Le jour, j'allais à l'école. Une école en plein air, pour ainsi dire. Il faisait tellement beau. Enseignement privé, un professeur, un élève. Mon professeur s'appelait Rigoberto. M'enseigna le BABA de l'espagnol. A la fin, je pouvais parler un peu, comprendre un peu.
Au Guatemala, il y a trois classes de gens: les blancs, qui se marient entre eux depuis Colomb et Cortez et sont bourrés de fric; les métis, l'immense cohorte des humbles qui assurent l'essentiel et rendent les blancs encore plus riches; les Mayas, qui mènent une vie en marge "y son pobres". Pour 99% des Guatémaltèques, il n'y a aucun "coussin social". Pas de BS, pas d'assurance-salaire, pas d'assurance-santé, pas de régime des rentes, pas de pension de vieillesse, pas de logements sociaux. Une nuit de janvier, peu après mon arrivée, où le mercure descendit trop bas, on compta cinq décès sur la Plaza Major: cinq Mayas morts de froid...
Les Mayas cultivent le café et le maïs dans les montagnes ou errent dans les villes à quémander. Au fil des ans, ils ont déforesté leurs montagnes. Les femmes mayas portent le costume traditionnel et leur dernier-né sur leur dos.

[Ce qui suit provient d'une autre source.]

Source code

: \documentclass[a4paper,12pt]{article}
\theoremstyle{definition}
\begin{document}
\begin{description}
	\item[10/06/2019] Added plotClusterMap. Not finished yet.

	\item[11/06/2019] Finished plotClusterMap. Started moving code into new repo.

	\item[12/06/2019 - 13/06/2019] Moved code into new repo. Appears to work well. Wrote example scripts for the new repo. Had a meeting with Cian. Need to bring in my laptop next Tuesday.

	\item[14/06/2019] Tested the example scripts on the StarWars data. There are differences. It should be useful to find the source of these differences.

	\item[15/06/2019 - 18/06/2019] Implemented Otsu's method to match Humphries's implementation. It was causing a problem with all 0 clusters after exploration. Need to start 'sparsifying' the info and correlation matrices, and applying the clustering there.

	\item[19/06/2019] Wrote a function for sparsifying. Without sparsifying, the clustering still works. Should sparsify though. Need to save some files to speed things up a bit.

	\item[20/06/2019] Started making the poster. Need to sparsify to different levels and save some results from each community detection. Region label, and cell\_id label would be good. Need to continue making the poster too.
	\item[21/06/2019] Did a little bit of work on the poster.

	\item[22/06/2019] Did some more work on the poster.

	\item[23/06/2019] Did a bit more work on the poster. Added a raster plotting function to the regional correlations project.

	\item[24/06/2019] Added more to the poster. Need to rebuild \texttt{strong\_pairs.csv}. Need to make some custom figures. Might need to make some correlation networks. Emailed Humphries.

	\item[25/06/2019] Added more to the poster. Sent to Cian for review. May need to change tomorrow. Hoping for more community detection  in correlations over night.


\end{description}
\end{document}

Elles marchent à la queue-leu-leu sur les trottoirs, vont laver leur linge au lavoir municipal, essaient de vendre leur artisanat aux gringos. Elles éclataient de rire quand je tentais de leur parler. Ont-elles jamais décelé dans mon regard tout le respect que je leur vouais? Je pensais à leurs lointains ancêtres qui traversèrent le détroit de Behring lors de la dernière glaciation et, de peine et de misère, descendirent le long des côtes américaines du Pacifique.

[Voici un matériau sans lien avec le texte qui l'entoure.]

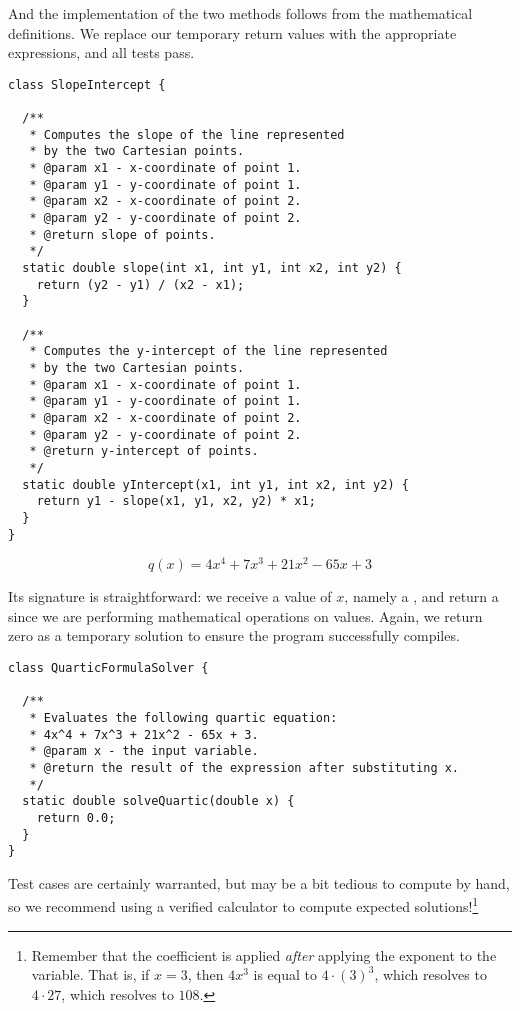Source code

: And the implementation of the two methods follows from the mathematical definitions. We replace our temporary  return values with the appropriate expressions, and all tests pass.

\begin{lstlisting}[language=MyJava]
class SlopeIntercept {

  /**
   * Computes the slope of the line represented 
   * by the two Cartesian points.
   * @param x1 - x-coordinate of point 1.
   * @param y1 - y-coordinate of point 1.
   * @param x2 - x-coordinate of point 2.
   * @param y2 - y-coordinate of point 2.
   * @return slope of points.
   */
  static double slope(int x1, int y1, int x2, int y2) {
    return (y2 - y1) / (x2 - x1);
  }

  /**
   * Computes the y-intercept of the line represented 
   * by the two Cartesian points.
   * @param x1 - x-coordinate of point 1.
   * @param y1 - y-coordinate of point 1.
   * @param x2 - x-coordinate of point 2.
   * @param y2 - y-coordinate of point 2.
   * @return y-intercept of points.
   */
  static double yIntercept(x1, int y1, int x2, int y2) {
    return y1 - slope(x1, y1, x2, y2) * x1;
  }
}
\end{lstlisting}


\[
q(x) = 4x^4 + 7x^3 + 21x^2 - 65x + 3
\]

Its signature is straightforward: we receive a value of $x$, namely a , and return a  since we are performing mathematical operations on  values. Again, we return zero as a temporary solution to ensure the program successfully compiles.

\begin{lstlisting}[language=MyJava]
class QuarticFormulaSolver {

  /**
   * Evaluates the following quartic equation:
   * 4x^4 + 7x^3 + 21x^2 - 65x + 3.
   * @param x - the input variable.
   * @return the result of the expression after substituting x.
   */
  static double solveQuartic(double x) {
    return 0.0;
  }
}
\end{lstlisting}

Test cases are certainly warranted, but may be a bit tedious to compute by hand, so we recommend using a verified calculator to compute expected solutions!\footnote{Remember that the coefficient is applied \emph{after} applying the exponent to the variable. That is, if $x=3$, then $4x^3$ is equal to $4 \cdot (3)^3$, which resolves to $4 \cdot 27$, which resolves to $108$.}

A en juger à partir de l'effort qu'elle y mettait, ma logeuse ne tenait que fort peu à ce que j'apprenne beaucoup d'espagnol... Sa grande hantise? Que je la quitte pour une autre famille. Lire "manque à gagner". Je n'y ai pas connu la cuisine guatémaltèque, car tout, à table, était réduit à sa plus simple expression. Sauf une fois, un midi, alors qu'elle était allée au marché. Cet épi de blé d'Inde. Je ne m'y attendais pas. Je n'en avais jamais vu comme celui-là. Un gros épi joufflu, des grains énormes, de couleur jaune-foncé. On aurait dit des grains d'or pur. Dieu qu'il était bon! Je ne pus en manger qu'un, car il n'y en avait qu'un par étudiant, et je n'en revis plus jamais les trois semaines suivantes. Je me dis, quand j'y repense, que je devais avoir trop faim, qu'il est impossible qu'un simple épi de maïs vous marque ainsi jusqu'à la fin de votre existence, que je devais être obnubilé par l'histoire maya (le maïs fut, a été, est et sera leur grosse affaire)...
Il n'en demeure pas moins que, ces nombreux instants où je pars dans la lune et que me reviennent ces heures guatémaltèques, c'est d'abord à cet épi de maïs que je pense. Ensuite, je revois mon école, où je pus revivre ces heures de ma jeunesse où j'ai été un étudiant heureux. Je me surprends à révérer presque ce vieil Allemand -avait-il un passé hitlérien?- dont je visitai les serres un beau dimanche: il y préservait du néant, venues de tout le Guatémala, des centaines d'espèces d'orchidées, recueillies in extremis par les coupeurs de grands pins des montagnes guatémaltèques. Du respect ensuite, pour ces médecins américains du Minnesota qui se font un devoir, chaque mois de février, de venir en Amérique Centrale, un gros avion militaire rempli de tout ce qu'il faut, pour soigner, traiter, opérer, les Mayas et Guatémaltèques que Dieu a oubliés. Du mépris finalement, quoique je ne l'aurais pas voulu... Du mépris pour ces ploutocrates blancs d'Amérique Centrale qui n'ont pas su organiser leurs pays justement.